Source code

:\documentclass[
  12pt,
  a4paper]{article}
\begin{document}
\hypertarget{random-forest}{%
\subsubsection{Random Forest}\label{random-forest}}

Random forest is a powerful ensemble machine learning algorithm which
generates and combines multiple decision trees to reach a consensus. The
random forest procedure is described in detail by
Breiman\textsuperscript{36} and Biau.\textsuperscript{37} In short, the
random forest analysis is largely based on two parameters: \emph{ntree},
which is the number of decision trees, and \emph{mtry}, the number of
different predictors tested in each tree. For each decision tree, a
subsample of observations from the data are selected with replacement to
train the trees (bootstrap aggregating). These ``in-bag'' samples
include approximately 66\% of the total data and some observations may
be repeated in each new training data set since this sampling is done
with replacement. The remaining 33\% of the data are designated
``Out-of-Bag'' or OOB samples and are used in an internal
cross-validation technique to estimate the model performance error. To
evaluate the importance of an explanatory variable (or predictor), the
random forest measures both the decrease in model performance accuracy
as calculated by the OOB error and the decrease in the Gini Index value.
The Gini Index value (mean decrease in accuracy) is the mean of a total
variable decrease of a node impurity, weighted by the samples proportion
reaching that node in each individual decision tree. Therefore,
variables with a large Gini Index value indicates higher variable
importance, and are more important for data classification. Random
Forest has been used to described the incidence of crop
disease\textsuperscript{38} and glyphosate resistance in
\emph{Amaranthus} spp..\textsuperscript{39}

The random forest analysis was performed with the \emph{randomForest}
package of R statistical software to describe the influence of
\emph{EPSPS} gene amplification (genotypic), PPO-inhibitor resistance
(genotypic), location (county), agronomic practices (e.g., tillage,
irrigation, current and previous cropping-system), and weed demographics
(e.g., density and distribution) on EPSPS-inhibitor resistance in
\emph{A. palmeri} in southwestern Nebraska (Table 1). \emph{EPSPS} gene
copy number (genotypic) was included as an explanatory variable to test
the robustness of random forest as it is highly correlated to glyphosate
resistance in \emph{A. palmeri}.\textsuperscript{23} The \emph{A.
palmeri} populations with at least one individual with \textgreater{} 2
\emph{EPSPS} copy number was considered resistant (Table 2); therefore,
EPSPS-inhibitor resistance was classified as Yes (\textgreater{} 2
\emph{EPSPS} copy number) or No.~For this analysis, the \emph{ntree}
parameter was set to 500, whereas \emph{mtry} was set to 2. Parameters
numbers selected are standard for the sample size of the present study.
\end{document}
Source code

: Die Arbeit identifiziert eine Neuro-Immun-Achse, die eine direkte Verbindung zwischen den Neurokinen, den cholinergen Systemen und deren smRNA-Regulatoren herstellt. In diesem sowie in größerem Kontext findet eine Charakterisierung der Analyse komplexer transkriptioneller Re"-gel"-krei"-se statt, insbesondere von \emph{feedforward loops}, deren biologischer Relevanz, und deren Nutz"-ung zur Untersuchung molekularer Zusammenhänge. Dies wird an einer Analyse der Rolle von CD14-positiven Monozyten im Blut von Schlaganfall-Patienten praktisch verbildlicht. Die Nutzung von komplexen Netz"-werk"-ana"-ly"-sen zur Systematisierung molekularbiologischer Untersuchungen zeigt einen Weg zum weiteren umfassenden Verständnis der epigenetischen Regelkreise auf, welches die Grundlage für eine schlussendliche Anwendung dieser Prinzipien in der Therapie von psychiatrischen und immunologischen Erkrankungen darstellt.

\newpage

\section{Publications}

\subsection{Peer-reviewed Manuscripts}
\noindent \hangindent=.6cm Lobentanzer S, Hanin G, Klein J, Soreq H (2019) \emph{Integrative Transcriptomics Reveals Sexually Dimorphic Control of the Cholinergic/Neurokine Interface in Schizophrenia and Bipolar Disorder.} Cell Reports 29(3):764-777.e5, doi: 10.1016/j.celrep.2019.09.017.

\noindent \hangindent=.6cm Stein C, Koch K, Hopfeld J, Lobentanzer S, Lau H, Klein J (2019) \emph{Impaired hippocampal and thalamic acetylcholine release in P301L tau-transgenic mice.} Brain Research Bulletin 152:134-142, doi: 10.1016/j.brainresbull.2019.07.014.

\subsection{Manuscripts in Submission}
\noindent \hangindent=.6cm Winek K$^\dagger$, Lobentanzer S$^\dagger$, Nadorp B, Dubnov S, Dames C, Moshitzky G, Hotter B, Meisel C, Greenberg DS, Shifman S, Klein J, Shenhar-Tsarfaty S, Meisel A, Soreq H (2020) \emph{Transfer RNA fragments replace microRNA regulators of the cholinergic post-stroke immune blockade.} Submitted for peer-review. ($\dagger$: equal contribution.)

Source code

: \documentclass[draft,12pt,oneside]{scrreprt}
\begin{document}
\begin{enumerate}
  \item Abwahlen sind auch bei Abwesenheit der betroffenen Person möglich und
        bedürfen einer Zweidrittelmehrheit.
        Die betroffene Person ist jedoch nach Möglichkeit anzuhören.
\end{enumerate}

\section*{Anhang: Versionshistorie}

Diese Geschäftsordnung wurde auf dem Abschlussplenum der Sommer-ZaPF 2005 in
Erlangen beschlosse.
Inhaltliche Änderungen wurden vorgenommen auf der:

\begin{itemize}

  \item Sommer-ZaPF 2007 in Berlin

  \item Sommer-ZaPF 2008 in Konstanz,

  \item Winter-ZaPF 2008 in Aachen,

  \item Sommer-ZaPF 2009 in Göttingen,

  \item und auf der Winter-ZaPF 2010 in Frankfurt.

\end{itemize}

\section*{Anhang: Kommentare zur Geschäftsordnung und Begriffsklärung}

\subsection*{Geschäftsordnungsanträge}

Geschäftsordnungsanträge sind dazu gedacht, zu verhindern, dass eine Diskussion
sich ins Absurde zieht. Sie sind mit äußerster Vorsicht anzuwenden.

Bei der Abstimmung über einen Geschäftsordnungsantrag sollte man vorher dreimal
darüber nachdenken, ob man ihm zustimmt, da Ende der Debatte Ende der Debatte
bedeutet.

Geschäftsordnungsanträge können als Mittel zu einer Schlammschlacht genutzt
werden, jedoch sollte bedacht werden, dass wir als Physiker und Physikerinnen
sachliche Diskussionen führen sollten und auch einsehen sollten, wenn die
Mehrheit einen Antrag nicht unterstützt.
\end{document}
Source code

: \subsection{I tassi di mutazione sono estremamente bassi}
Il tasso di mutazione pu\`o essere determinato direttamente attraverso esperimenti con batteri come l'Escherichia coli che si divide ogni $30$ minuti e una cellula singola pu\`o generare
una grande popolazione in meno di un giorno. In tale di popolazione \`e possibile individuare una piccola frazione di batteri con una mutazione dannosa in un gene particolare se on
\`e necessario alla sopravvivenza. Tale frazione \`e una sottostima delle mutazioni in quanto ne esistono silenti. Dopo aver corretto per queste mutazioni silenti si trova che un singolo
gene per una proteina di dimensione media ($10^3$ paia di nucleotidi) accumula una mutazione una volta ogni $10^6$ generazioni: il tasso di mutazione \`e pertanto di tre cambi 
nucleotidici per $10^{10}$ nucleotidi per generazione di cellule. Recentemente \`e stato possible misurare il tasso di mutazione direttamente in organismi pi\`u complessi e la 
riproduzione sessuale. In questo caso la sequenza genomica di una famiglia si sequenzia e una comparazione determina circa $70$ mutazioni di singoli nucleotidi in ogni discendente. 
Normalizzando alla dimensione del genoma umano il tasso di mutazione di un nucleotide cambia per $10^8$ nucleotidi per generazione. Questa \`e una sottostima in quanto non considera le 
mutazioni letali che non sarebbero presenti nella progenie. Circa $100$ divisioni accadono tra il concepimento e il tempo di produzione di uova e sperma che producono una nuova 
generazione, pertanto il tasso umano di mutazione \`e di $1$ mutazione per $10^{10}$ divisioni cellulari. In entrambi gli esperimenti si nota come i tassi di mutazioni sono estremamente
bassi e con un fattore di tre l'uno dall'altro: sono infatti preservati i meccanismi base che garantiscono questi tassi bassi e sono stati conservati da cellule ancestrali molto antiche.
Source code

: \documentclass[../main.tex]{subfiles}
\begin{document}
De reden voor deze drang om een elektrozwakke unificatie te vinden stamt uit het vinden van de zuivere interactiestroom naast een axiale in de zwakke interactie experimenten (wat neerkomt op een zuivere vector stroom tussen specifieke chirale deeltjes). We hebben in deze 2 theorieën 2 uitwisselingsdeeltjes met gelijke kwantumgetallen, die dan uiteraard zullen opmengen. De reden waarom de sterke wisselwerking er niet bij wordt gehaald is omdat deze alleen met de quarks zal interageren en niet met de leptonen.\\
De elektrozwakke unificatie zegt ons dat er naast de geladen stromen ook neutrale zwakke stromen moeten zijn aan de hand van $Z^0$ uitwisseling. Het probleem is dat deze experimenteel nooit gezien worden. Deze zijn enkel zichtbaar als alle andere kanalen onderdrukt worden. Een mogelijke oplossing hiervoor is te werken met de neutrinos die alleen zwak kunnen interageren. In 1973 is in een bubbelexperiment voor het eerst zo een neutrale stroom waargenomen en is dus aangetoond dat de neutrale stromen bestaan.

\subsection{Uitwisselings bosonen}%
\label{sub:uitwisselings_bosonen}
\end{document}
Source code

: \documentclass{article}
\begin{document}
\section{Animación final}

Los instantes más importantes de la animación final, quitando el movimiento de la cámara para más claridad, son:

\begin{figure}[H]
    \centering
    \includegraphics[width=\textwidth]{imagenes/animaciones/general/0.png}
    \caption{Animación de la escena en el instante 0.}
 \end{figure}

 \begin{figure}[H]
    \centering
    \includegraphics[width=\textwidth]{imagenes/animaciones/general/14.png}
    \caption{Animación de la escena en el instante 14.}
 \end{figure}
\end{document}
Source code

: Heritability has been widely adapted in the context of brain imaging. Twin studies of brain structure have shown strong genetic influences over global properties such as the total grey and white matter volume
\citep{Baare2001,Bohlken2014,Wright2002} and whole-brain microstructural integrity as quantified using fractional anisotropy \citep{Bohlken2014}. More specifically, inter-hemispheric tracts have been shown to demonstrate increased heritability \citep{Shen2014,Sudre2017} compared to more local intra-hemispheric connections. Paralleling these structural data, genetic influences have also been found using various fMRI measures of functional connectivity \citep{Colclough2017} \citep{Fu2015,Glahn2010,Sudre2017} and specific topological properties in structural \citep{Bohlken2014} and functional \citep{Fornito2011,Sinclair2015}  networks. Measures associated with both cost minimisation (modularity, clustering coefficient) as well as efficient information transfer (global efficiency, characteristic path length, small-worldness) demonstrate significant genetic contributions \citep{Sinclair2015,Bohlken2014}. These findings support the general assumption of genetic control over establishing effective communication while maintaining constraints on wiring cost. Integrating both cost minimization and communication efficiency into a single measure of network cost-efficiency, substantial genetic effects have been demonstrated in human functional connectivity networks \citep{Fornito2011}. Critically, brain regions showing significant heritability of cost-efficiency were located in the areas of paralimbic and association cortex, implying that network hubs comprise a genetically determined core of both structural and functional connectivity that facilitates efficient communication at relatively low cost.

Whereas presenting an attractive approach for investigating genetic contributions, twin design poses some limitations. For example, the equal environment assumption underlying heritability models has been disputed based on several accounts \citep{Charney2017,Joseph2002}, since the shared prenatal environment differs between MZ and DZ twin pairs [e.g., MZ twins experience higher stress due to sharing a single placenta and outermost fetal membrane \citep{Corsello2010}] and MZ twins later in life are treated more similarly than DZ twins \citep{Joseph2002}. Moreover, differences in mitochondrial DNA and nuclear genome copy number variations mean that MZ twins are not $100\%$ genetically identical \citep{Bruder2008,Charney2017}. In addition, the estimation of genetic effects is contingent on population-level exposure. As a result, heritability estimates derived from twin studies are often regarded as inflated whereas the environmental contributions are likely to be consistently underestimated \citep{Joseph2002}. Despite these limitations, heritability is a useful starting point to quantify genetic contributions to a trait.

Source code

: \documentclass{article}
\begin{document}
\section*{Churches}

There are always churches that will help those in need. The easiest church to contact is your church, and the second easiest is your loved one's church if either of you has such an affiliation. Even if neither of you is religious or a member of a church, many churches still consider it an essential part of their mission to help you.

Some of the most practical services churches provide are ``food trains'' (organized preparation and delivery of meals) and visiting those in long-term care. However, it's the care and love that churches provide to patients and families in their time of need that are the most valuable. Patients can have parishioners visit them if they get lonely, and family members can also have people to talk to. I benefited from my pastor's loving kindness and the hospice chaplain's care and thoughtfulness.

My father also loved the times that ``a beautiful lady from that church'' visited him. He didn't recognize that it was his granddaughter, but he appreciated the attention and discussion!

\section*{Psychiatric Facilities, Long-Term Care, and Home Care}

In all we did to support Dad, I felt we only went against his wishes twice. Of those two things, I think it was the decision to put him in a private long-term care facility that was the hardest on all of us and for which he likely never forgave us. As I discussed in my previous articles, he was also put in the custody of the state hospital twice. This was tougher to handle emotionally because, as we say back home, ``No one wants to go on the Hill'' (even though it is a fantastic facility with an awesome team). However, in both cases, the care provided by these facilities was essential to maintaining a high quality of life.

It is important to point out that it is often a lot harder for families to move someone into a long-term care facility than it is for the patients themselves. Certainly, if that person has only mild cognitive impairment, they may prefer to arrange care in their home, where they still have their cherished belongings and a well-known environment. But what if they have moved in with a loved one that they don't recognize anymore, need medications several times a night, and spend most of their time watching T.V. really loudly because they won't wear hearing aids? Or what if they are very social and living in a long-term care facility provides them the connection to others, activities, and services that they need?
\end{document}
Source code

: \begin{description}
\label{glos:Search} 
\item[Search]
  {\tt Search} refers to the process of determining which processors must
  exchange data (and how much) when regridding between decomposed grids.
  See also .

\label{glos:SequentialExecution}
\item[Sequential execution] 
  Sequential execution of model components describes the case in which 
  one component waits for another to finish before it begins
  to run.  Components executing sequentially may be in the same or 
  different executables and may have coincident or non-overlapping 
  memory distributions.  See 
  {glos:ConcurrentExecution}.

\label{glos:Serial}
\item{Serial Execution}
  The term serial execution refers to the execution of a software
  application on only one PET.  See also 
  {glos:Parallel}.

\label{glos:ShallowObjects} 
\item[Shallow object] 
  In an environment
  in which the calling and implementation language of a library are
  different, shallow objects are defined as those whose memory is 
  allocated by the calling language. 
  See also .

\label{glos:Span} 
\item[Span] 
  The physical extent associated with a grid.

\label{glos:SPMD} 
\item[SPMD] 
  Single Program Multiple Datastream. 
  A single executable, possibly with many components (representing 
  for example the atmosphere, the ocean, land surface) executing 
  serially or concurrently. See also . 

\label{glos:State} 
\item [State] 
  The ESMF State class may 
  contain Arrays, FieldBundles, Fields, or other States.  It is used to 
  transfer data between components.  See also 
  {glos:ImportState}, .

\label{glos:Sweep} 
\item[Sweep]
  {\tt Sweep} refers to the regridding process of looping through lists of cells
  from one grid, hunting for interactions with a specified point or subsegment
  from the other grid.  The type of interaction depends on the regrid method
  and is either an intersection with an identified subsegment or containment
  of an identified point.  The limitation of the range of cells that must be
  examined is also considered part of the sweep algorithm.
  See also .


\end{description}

──────────

### Exercise description
Going back over the entries above, copy word for word every line from the one that has "reaching that node" on through the one that has "(e.g., density and".

### Solved problem
reaching that node in each individual decision tree. Therefore,
variables with a large Gini Index value indicates higher variable
importance, and are more important for data classification. Random
Forest has been used to described the incidence of crop
disease\textsuperscript{38} and glyphosate resistance in
\emph{Amaranthus} spp..\textsuperscript{39}

The random forest analysis was performed with the \emph{randomForest}
package of R statistical software to describe the influence of
\emph{EPSPS} gene amplification (genotypic), PPO-inhibitor resistance
(genotypic), location (county), agronomic practices (e.g., tillage,
irrigation, current and previous cropping-system), and weed demographics
(e.g., density and distribution) on EPSPS-inhibitor resistance in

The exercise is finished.